[Records from a data collection]
--------------------
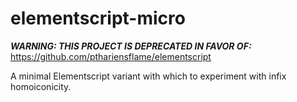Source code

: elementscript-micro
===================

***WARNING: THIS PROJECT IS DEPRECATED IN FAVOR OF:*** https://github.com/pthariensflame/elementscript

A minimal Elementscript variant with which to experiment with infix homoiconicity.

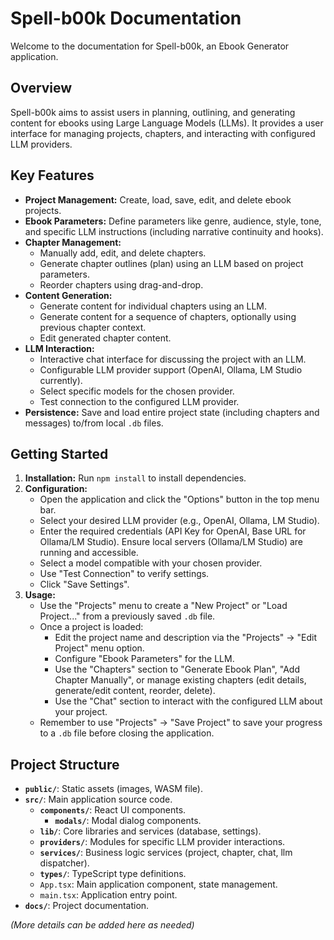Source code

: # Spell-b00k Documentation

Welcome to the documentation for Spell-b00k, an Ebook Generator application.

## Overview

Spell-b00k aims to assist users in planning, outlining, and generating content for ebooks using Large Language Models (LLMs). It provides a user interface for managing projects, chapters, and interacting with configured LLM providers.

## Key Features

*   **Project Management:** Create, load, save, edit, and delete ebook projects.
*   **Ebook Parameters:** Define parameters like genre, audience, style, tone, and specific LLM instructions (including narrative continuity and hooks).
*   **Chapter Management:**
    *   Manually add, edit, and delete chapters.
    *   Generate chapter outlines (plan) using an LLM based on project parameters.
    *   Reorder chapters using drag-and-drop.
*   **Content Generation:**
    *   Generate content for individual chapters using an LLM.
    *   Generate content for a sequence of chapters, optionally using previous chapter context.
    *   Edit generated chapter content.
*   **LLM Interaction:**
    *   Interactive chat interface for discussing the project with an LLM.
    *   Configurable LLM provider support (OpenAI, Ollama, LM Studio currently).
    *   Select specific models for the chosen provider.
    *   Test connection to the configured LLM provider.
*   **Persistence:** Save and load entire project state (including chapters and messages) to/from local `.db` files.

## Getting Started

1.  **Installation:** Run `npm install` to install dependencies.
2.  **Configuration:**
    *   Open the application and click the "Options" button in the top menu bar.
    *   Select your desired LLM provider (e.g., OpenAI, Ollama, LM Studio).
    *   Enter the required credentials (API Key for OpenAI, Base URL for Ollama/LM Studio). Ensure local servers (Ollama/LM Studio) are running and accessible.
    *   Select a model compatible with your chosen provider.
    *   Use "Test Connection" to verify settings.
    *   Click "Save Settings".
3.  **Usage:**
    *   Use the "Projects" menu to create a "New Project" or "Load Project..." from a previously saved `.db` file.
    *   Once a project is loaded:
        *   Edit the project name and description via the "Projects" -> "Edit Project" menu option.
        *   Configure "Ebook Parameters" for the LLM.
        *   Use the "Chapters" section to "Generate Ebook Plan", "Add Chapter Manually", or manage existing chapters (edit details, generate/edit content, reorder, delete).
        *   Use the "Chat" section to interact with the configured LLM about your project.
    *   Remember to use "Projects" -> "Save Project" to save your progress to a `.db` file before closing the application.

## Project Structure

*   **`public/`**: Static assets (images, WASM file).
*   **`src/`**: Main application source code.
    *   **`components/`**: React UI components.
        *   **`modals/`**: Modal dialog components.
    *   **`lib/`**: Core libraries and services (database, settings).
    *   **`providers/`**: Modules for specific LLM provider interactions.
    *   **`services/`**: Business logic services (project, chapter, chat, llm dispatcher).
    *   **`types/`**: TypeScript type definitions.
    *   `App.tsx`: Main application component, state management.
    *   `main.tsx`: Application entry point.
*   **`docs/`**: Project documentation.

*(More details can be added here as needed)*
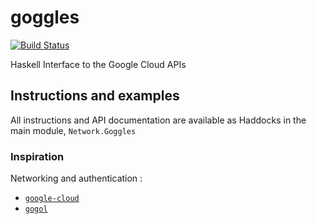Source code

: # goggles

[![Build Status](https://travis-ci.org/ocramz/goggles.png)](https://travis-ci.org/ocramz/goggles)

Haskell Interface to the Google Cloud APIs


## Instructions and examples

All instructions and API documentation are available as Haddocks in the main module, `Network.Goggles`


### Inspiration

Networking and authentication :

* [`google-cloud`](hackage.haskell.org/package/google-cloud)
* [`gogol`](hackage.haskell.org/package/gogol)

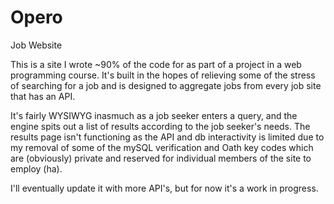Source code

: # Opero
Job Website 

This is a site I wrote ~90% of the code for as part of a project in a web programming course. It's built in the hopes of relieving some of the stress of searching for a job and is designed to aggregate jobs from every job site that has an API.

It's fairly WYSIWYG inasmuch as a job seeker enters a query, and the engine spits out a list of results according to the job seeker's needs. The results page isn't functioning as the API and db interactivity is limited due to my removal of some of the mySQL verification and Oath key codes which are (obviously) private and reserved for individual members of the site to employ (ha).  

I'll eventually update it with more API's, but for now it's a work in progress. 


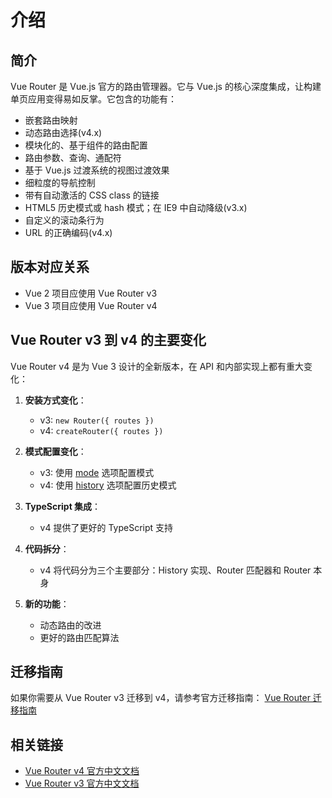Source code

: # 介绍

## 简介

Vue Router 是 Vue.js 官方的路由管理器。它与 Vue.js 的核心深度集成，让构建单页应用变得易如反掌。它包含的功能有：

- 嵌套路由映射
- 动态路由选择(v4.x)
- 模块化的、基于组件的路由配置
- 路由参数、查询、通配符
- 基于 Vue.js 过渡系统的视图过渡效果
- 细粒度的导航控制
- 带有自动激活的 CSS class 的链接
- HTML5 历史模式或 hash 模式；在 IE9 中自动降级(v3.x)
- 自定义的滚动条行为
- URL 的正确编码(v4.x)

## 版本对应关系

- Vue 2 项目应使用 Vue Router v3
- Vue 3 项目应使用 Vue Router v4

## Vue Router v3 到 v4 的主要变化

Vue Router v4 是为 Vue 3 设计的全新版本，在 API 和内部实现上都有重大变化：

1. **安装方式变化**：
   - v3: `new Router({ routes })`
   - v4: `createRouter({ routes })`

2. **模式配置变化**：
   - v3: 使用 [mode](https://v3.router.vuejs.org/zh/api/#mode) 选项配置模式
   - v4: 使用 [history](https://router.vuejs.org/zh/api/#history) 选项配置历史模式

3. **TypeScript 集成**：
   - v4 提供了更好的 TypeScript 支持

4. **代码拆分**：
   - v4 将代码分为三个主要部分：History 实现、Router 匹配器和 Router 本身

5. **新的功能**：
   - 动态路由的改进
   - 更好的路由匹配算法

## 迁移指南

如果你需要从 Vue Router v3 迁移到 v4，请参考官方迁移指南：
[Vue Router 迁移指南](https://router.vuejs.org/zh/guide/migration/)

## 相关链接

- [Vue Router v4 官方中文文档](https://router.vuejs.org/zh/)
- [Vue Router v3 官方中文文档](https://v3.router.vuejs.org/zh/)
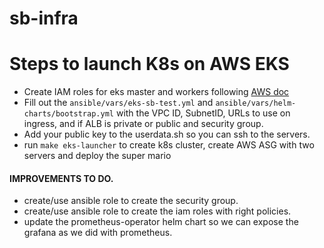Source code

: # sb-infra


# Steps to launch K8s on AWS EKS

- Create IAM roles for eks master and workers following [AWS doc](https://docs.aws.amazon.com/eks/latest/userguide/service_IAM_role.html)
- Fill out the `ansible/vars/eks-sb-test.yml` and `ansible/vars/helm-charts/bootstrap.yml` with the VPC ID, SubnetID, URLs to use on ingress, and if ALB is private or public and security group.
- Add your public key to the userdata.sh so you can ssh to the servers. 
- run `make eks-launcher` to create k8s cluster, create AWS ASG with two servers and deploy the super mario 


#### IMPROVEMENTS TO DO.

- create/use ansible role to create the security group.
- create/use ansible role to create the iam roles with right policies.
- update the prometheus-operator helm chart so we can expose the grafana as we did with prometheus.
--------------------
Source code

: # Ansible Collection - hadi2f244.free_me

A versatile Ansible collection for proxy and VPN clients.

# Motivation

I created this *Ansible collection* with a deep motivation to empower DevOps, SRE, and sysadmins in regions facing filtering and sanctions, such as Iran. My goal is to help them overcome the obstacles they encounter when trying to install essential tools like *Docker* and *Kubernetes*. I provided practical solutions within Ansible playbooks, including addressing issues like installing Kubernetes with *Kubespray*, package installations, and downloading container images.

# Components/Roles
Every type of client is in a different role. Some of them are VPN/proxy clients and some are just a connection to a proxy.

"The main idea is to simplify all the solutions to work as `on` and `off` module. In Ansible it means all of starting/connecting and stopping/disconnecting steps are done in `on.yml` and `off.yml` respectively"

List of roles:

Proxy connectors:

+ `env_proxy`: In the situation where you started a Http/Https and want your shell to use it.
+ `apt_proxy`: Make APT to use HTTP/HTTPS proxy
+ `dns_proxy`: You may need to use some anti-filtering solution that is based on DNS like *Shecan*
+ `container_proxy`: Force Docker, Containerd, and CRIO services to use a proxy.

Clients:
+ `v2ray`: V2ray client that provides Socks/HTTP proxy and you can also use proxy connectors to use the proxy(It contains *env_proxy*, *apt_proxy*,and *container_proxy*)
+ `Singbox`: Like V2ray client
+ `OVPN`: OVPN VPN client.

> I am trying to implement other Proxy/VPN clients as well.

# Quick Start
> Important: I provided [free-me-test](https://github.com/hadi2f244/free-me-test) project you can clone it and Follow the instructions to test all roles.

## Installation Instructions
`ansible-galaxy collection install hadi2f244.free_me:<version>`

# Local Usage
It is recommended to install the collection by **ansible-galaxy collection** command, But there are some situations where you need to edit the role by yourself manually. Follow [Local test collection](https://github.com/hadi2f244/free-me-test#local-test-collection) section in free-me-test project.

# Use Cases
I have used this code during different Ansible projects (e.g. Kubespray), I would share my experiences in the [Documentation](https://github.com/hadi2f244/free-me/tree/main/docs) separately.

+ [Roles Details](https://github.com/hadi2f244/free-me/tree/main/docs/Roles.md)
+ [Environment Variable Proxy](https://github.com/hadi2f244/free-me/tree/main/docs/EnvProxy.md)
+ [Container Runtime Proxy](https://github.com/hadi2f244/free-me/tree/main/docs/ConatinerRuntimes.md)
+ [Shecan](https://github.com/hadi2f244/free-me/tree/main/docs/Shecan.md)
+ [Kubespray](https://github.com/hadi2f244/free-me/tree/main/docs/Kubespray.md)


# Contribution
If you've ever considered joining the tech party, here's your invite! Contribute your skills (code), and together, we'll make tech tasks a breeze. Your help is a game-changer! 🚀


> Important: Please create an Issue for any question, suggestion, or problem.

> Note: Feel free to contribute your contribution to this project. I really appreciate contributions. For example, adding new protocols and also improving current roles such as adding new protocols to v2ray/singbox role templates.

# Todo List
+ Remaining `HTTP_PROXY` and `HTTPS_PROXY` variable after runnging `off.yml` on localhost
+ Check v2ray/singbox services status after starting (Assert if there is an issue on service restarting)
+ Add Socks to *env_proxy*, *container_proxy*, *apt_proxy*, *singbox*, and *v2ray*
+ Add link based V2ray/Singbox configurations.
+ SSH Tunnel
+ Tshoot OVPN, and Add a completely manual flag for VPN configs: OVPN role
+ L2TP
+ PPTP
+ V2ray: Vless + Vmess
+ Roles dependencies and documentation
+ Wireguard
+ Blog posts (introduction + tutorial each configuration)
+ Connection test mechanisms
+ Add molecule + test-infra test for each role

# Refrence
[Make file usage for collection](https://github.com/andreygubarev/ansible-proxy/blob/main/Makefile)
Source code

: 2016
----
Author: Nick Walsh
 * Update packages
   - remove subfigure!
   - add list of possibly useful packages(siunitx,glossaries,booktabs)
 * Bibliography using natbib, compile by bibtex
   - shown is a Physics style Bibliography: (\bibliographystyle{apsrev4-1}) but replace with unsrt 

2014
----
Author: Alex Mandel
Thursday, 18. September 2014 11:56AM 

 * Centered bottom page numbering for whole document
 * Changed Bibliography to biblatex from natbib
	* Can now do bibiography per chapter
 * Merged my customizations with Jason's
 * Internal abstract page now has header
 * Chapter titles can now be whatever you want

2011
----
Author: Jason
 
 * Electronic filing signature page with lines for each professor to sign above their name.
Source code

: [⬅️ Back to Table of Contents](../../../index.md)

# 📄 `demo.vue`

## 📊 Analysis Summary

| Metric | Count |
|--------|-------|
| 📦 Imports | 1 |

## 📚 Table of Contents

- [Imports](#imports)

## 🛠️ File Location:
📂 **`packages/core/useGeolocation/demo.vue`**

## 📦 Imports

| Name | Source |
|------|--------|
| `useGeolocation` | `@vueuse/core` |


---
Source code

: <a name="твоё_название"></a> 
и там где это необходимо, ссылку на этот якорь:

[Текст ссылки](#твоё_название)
--------------------
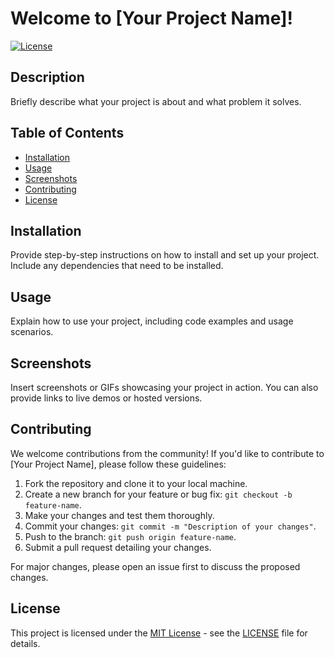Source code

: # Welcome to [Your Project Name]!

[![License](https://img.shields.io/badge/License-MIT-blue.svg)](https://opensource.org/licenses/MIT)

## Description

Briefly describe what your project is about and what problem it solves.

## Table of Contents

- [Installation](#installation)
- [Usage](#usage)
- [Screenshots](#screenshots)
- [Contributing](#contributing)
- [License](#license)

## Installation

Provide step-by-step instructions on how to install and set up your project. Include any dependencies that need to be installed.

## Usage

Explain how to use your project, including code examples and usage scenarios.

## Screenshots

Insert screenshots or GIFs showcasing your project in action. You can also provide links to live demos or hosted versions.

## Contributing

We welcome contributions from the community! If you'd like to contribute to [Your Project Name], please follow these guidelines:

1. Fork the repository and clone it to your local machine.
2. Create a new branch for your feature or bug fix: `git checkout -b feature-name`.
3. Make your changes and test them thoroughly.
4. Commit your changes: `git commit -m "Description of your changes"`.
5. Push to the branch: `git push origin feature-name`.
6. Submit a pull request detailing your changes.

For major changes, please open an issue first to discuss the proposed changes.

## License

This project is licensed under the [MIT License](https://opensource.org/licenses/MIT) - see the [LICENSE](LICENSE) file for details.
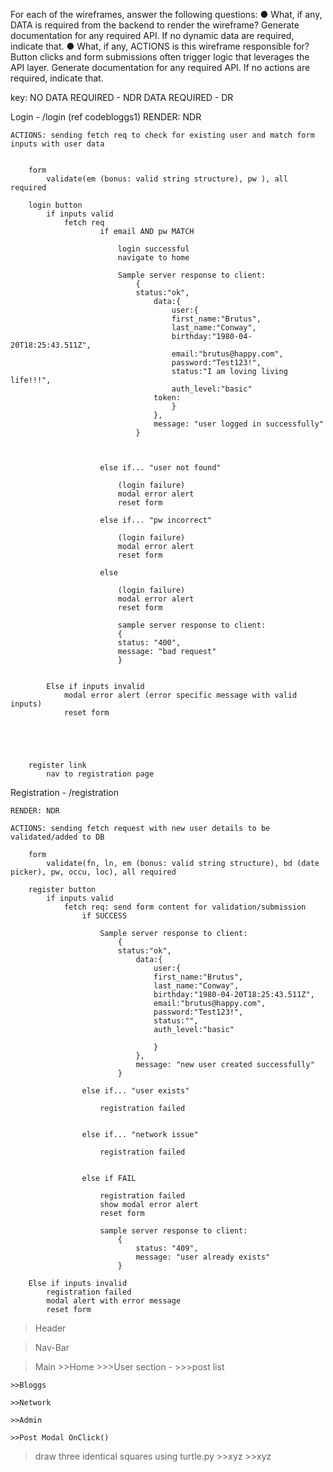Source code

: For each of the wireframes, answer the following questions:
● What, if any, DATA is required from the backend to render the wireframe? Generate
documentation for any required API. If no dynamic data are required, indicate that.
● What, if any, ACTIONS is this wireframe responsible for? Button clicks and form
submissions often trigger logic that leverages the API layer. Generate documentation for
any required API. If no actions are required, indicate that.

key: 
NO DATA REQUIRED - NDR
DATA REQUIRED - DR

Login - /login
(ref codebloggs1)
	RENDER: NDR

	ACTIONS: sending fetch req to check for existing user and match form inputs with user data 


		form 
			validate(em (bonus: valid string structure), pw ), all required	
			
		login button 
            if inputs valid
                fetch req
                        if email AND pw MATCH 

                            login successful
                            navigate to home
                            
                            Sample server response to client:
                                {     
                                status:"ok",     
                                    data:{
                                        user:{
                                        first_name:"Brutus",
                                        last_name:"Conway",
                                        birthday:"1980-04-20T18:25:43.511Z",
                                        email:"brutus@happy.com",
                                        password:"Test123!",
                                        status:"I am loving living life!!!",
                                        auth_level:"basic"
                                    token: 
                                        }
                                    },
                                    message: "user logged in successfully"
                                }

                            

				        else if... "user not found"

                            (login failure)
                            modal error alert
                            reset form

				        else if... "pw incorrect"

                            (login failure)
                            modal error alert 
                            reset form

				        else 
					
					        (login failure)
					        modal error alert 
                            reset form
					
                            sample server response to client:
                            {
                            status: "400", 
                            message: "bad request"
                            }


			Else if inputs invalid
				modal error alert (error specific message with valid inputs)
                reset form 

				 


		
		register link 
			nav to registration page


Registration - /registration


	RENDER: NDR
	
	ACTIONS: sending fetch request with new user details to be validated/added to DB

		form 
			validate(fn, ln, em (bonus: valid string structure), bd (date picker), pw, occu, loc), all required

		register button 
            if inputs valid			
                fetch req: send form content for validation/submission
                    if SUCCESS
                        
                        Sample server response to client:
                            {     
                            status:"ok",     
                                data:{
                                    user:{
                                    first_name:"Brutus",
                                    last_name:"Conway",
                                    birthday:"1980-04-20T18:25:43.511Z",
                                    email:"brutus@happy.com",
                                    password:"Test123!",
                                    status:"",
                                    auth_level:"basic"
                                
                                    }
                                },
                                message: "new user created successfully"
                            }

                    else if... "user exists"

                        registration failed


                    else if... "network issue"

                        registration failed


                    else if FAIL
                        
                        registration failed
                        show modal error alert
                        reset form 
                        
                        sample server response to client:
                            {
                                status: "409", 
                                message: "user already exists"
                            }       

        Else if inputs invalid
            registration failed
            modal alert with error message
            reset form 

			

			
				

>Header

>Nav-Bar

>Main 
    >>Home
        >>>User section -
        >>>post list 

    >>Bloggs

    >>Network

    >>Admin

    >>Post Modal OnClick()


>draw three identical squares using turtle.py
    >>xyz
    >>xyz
--------------------
## What needs to be done
Could you reproduce, exactly, every line above from the line with "## Contributing" to the line with "4. Commit your", and no other line? Both ends count.

## Answer to the problem
## Contributing

We welcome contributions from the community! If you'd like to contribute to [Your Project Name], please follow these guidelines:

1. Fork the repository and clone it to your local machine.
2. Create a new branch for your feature or bug fix: `git checkout -b feature-name`.
3. Make your changes and test them thoroughly.
4. Commit your changes: `git commit -m "Description of your changes"`.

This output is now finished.